When you implement a statistical algorithm in a vector-matrix language such as SAS/IML, R, or MATLAB, you should measure the performance of your implementation, which means that you should time how long a program takes to analyze data of varying sizes and characteristics. There are some general tips that can help you eliminate bottlenecks in your program so that your program is fast as lightning! In fact, it is a little bit frightening how quickly you can become an expert in timing.
The following general principles apply regardless of the language that you use to implement the algorithm:
- Use simulation to construct test data of varying sizes. By simulating data, you can easily vary the size of the size while preserving distributional characteristics. For example, you might want to test an algorithm on data that are normally distributed and contain 25, 50, 75, and 100 thousand observations. (Each language has different techniques to simulate data efficiently. For SAS software, see Simulating Data with SAS.)
- Vary the distribution of the test data. Concentrate mainly on how the algorithm performs on typical data, but also test examples of "best case" and "worst case" scenarios for which the algorithm might run very quickly or very slowly. If the performance is affected by other factors such as the proportion of outliers or missing values, then include those factors in the study.
- If possible, construct timing tests that run between 0.1 and 1 seconds. This length is long enough to be reliably measured but short enough that you can run many tests. If you try to time very short intervals (less than a millisecond), you will discover that the operating system constantly performs unrelated background tasks that can interfere with your timings, which leads to noisy measurements. For ultra-short intervals (less than a microsecond), you can encounter an "uncertainty principle" phenomena in which the very act measuring the performance of an algorithm affects the performance that you are trying to measure.
- To reduce timing noise, call the routine multiple times and report the mean or median. If the performance can vary greatly (±20% or more), report the distribution of times by using quantiles or by displaying a box plot.

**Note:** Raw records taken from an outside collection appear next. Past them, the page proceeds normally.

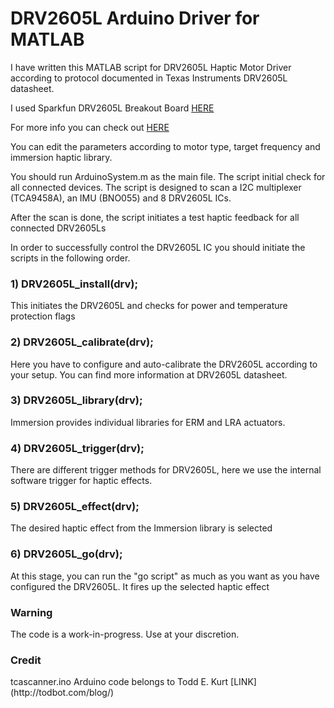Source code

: # DRV2605L Arduino Driver for MATLAB
I have written this MATLAB script for DRV2605L Haptic Motor Driver according to protocol documented in Texas Instruments DRV2605L datasheet.

I used Sparkfun DRV2605L Breakout Board [HERE](https://www.sparkfun.com/products/14538)

For more info you can check out [HERE](https://www.ti.com/lit/ds/symlink/drv2605l.pdf?ts=1611413384762&ref_url=https%253A%252F%252Fwww.ti.com%252Fproduct%252FDRV2605L)

You can edit the parameters according to motor type, target frequency and immersion haptic library.

You should run ArduinoSystem.m as the main file. The script initial check for all connected devices. The script is designed to scan a I2C multiplexer (TCA9458A), an IMU (BNO055) and 8 DRV2605L ICs.

After the scan is done, the script initiates a test haptic feedback for all connected DRV2605Ls

In order to successfully control the DRV2605L IC you should initiate the scripts in the following order.

<h3>1) DRV2605L_install(drv); </h3>
This initiates the DRV2605L and checks for power and temperature protection flags
<h3>2) DRV2605L_calibrate(drv);</h3> 
Here you have to configure and auto-calibrate the DRV2605L according to your setup. You can find more information at DRV2605L datasheet.
<h3>3) DRV2605L_library(drv);</h3>
Immersion provides individual libraries for ERM and LRA actuators.
<h3>4) DRV2605L_trigger(drv);</h3>
There are different trigger methods for DRV2605L, here we use the internal software trigger for haptic effects.
<h3>5) DRV2605L_effect(drv);</h3>
The desired haptic effect from the Immersion library is selected
<h3>6) DRV2605L_go(drv);</h3>
At this stage, you can run the "go script" as much as you want as you have configured the DRV2605L. It fires up the selected haptic effect

<h3>Warning</h3>
The code is a work-in-progress. Use at your discretion.

<h3>Credit</h3>
tcascanner.ino Arduino code belongs to Todd E. Kurt [LINK](http://todbot.com/blog/)
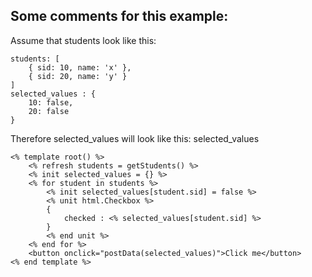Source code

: ## Some comments for this example:

Assume that students look like this:

	students: [
		{ sid: 10, name: 'x' },
	    { sid: 20, name: 'y' }
	]
	selected_values : {
		10: false,
		20: false
	}
Therefore selected_values will look like this:
selected_values 

	<% template root() %>
		<% refresh students = getStudents() %>
		<% init selected_values = {} %>
		<% for student in students %>
			<% init selected_values[student.sid] = false %>
			<% unit html.Checkbox %>
        	{
            	checked : <% selected_values[student.sid] %>
        	}
			<% end unit %>
		<% end for %>
		<button onclick="postData(selected_values)">Click me</button>
	<% end template %>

- Use a "burn-in" call to reduce the impact of overhead costs. The first time a routine is called, it might require the operating system to load DLLs or allocate a huge block of memory. When the routine is called a second time, the operating system might have cached the needed information. If so, subsequent calls could be considerably faster than the first.
- Use a line plot or box plots to present the performance results, where the vertical axis represents time and the horizontal axis represents the size of the data. If the performance characteristics depend on other factors, you can represent those factors by overlaying multiple lines or by constructing a panel of graphs.
Timing the performance of algorithms in SAS/IML
This article is motivated by an R programmer who was trying to find the fastest way (on average) to check whether a vector contains more than one unique value. The programmer was timing the performance of five different methods in R in hopes of finding the fastest. I will use the same example, but will examine only two SAS/IML methods:
- The ALL function in the SAS/IML language tests whether all elements of a vector are equal to some specified value. Thus the expression ALL(x = x[1]) is true only when all elements of a vector are the same.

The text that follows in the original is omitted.